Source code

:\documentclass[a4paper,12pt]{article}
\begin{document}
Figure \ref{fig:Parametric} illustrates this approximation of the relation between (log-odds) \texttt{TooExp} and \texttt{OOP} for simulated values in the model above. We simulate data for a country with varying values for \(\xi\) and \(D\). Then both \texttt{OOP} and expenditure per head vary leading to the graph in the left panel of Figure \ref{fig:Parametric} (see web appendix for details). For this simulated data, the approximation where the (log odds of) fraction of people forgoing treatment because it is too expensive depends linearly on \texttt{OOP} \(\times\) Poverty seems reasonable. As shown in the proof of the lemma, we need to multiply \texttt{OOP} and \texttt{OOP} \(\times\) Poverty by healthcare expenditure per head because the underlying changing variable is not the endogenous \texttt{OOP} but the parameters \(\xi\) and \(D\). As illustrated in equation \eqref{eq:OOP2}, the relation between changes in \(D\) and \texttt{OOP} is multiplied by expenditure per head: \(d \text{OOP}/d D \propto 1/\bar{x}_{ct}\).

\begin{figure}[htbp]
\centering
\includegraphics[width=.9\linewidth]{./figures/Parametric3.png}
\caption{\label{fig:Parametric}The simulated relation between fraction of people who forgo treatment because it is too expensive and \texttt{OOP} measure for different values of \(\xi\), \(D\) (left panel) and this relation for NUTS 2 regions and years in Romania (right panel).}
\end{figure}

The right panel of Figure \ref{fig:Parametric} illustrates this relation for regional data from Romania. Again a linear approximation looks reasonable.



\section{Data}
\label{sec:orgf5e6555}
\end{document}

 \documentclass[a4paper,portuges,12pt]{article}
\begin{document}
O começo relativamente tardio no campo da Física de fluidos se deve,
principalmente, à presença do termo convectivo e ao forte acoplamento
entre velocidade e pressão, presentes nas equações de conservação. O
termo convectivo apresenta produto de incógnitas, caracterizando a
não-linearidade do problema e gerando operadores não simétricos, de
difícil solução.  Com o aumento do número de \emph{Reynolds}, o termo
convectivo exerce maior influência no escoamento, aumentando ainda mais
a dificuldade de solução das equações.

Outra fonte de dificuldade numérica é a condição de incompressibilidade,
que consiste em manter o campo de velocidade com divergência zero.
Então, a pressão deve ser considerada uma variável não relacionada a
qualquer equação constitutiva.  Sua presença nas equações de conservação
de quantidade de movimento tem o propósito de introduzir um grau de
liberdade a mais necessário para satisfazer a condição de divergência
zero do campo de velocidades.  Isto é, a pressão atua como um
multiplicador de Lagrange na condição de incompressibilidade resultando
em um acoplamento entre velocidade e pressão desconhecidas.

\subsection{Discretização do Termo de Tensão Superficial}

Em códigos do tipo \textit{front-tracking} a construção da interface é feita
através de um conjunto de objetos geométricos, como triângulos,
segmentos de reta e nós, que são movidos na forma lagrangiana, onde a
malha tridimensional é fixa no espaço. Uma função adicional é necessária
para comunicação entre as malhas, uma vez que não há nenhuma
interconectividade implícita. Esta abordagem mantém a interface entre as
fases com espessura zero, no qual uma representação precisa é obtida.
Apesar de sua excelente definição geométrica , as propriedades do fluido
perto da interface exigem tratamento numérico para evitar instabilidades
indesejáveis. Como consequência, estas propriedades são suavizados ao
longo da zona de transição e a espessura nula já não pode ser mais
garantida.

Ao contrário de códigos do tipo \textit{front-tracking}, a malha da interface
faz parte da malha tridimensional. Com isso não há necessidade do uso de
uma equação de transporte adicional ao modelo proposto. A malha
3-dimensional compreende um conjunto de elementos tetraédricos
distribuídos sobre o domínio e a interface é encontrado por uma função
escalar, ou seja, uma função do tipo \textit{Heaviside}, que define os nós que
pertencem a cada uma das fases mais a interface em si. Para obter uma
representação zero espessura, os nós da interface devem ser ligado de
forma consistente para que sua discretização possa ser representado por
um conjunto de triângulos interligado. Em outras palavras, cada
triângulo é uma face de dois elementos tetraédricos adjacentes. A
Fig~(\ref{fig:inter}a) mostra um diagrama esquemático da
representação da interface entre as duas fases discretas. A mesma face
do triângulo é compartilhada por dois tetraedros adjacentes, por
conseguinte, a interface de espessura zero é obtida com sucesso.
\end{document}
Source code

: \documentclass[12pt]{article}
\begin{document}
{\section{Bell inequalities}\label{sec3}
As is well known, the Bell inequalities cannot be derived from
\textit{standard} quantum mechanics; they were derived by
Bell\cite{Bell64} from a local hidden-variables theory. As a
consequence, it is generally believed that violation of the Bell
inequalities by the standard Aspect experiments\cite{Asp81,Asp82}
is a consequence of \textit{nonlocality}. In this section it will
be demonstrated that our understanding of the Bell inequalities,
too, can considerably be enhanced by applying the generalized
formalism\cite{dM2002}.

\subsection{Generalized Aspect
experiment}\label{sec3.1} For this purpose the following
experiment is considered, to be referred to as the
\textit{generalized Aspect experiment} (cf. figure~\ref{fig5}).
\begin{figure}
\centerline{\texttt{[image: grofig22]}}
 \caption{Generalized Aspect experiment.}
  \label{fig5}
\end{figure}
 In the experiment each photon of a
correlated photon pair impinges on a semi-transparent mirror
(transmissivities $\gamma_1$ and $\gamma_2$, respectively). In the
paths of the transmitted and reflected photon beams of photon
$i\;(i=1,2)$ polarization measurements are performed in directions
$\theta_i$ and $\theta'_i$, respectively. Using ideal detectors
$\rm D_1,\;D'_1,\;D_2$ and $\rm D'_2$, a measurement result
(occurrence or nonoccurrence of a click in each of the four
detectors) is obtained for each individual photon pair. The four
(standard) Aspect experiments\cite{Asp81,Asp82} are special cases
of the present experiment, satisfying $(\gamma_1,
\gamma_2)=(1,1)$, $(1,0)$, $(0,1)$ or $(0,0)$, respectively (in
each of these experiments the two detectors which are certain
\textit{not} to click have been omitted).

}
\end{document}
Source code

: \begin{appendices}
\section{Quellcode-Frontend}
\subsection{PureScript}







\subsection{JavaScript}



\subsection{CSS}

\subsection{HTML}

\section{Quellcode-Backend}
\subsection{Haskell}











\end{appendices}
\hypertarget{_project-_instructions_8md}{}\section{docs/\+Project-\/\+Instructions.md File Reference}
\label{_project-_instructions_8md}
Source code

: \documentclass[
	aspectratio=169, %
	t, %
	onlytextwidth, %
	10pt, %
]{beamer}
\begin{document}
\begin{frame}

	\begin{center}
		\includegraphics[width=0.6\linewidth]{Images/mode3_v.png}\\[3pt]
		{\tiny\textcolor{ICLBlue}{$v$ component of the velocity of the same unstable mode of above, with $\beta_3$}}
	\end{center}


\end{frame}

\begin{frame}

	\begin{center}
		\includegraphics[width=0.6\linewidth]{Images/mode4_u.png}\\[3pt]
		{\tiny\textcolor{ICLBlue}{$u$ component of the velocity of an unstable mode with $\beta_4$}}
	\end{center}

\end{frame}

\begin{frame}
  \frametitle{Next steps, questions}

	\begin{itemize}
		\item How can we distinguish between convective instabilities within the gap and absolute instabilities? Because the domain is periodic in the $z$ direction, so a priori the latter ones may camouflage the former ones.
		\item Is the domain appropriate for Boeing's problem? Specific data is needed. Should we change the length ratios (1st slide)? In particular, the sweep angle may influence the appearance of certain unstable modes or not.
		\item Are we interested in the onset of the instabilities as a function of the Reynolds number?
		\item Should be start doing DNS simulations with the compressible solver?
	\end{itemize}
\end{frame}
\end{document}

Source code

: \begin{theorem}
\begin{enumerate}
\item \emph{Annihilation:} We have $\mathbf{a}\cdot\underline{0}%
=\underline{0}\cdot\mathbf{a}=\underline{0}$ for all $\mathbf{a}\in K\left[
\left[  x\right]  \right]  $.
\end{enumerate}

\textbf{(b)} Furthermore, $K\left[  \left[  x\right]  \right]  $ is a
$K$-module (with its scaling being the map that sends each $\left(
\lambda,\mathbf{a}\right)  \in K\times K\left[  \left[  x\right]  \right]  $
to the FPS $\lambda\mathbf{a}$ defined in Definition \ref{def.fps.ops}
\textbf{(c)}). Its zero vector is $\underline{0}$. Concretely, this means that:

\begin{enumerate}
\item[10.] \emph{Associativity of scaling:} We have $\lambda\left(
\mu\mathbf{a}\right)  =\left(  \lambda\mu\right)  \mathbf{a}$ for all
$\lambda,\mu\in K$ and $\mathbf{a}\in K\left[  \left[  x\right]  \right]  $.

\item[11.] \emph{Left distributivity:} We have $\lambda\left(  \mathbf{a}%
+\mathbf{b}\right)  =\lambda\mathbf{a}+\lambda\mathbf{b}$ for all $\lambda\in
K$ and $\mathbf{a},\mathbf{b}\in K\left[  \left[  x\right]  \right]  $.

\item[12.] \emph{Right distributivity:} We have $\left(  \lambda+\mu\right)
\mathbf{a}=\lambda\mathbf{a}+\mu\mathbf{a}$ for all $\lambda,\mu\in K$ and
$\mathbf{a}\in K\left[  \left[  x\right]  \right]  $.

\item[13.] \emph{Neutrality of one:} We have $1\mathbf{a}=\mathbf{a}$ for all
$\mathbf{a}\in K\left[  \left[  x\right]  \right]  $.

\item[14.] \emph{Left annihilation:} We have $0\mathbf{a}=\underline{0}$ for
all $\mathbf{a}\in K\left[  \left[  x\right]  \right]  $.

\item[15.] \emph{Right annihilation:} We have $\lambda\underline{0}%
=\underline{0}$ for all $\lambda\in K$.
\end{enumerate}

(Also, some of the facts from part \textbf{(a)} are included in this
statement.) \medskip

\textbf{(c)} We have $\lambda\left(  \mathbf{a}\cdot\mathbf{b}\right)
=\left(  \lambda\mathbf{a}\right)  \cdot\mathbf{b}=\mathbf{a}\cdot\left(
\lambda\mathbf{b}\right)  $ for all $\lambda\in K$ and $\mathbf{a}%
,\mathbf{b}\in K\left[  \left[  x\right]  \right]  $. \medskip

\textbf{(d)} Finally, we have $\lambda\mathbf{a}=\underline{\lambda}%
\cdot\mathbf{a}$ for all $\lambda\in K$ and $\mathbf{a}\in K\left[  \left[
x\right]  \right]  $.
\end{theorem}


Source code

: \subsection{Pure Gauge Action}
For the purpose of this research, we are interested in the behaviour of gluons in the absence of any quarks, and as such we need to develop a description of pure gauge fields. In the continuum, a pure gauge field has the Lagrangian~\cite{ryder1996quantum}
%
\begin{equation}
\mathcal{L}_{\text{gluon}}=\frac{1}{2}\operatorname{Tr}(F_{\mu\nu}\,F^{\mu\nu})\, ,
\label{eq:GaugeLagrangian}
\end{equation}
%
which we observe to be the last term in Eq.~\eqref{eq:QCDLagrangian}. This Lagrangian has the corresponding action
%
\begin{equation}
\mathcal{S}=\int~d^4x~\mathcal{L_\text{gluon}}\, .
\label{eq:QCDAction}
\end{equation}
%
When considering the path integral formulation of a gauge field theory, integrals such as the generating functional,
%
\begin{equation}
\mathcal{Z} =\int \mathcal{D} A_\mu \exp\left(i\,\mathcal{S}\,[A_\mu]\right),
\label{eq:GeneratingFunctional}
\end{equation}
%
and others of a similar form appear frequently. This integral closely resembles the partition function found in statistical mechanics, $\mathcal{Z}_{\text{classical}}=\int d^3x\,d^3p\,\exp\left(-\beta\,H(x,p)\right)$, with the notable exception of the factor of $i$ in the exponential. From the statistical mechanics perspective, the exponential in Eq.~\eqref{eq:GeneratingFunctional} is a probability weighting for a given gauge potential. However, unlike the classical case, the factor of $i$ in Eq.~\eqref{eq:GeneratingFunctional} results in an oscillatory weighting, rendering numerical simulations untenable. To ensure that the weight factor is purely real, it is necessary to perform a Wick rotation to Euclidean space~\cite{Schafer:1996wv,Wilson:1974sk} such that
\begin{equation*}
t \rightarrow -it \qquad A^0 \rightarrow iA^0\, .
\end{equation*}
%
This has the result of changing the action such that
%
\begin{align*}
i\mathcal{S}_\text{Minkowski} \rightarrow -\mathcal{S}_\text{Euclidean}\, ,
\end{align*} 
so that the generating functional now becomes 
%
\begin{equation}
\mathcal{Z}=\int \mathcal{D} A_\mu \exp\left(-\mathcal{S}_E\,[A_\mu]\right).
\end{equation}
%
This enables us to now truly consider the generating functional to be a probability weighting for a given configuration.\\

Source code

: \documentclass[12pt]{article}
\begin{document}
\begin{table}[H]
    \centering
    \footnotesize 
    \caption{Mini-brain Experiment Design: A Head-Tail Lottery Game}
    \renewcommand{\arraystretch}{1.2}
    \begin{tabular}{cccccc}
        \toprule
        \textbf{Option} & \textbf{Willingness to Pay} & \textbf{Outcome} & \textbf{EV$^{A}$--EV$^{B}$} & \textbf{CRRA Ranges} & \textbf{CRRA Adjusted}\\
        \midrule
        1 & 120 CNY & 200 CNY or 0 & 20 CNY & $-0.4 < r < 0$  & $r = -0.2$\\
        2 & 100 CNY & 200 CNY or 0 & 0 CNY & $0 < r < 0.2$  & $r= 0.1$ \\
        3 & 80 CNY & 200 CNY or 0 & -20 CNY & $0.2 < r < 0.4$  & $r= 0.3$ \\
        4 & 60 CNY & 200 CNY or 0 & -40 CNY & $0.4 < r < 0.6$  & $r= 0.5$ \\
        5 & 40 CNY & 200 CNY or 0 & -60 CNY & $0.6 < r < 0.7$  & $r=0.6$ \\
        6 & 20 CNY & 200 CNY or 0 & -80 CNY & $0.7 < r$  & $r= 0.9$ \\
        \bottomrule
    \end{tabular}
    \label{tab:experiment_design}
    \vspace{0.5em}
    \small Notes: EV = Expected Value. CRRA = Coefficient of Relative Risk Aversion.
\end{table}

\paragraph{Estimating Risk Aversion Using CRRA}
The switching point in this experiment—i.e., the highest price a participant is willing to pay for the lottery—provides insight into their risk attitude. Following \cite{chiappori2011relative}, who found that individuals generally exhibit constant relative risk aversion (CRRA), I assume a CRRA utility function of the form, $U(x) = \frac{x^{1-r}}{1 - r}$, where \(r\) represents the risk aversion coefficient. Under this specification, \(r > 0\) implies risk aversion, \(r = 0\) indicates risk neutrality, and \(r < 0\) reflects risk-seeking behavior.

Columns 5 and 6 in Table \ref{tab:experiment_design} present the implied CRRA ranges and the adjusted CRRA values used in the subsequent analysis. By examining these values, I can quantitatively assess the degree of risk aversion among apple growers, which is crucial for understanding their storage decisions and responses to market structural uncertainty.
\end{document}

################

* Brief *
Write down exactly the span of lines above from the one containing "which we observe" to the one containing "Experiment Design: A", both ends included.

* Exercise output *
which we observe to be the last term in Eq.~\eqref{eq:QCDLagrangian}. This Lagrangian has the corresponding action
%
\begin{equation}
\mathcal{S}=\int~d^4x~\mathcal{L_\text{gluon}}\, .
\label{eq:QCDAction}
\end{equation}
%
When considering the path integral formulation of a gauge field theory, integrals such as the generating functional,
%
\begin{equation}
\mathcal{Z} =\int \mathcal{D} A_\mu \exp\left(i\,\mathcal{S}\,[A_\mu]\right),
\label{eq:GeneratingFunctional}
\end{equation}
%
and others of a similar form appear frequently. This integral closely resembles the partition function found in statistical mechanics, $\mathcal{Z}_{\text{classical}}=\int d^3x\,d^3p\,\exp\left(-\beta\,H(x,p)\right)$, with the notable exception of the factor of $i$ in the exponential. From the statistical mechanics perspective, the exponential in Eq.~\eqref{eq:GeneratingFunctional} is a probability weighting for a given gauge potential. However, unlike the classical case, the factor of $i$ in Eq.~\eqref{eq:GeneratingFunctional} results in an oscillatory weighting, rendering numerical simulations untenable. To ensure that the weight factor is purely real, it is necessary to perform a Wick rotation to Euclidean space~\cite{Schafer:1996wv,Wilson:1974sk} such that
\begin{equation*}
t \rightarrow -it \qquad A^0 \rightarrow iA^0\, .
\end{equation*}
%
This has the result of changing the action such that
%
\begin{align*}
i\mathcal{S}_\text{Minkowski} \rightarrow -\mathcal{S}_\text{Euclidean}\, ,
\end{align*} 
so that the generating functional now becomes 
%
\begin{equation}
\mathcal{Z}=\int \mathcal{D} A_\mu \exp\left(-\mathcal{S}_E\,[A_\mu]\right).
\end{equation}
%
This enables us to now truly consider the generating functional to be a probability weighting for a given configuration.\\

Source code

: \documentclass[12pt]{article}
\begin{document}
\begin{table}[H]
    \centering
    \footnotesize 
    \caption{Mini-brain Experiment Design: A Head-Tail Lottery Game}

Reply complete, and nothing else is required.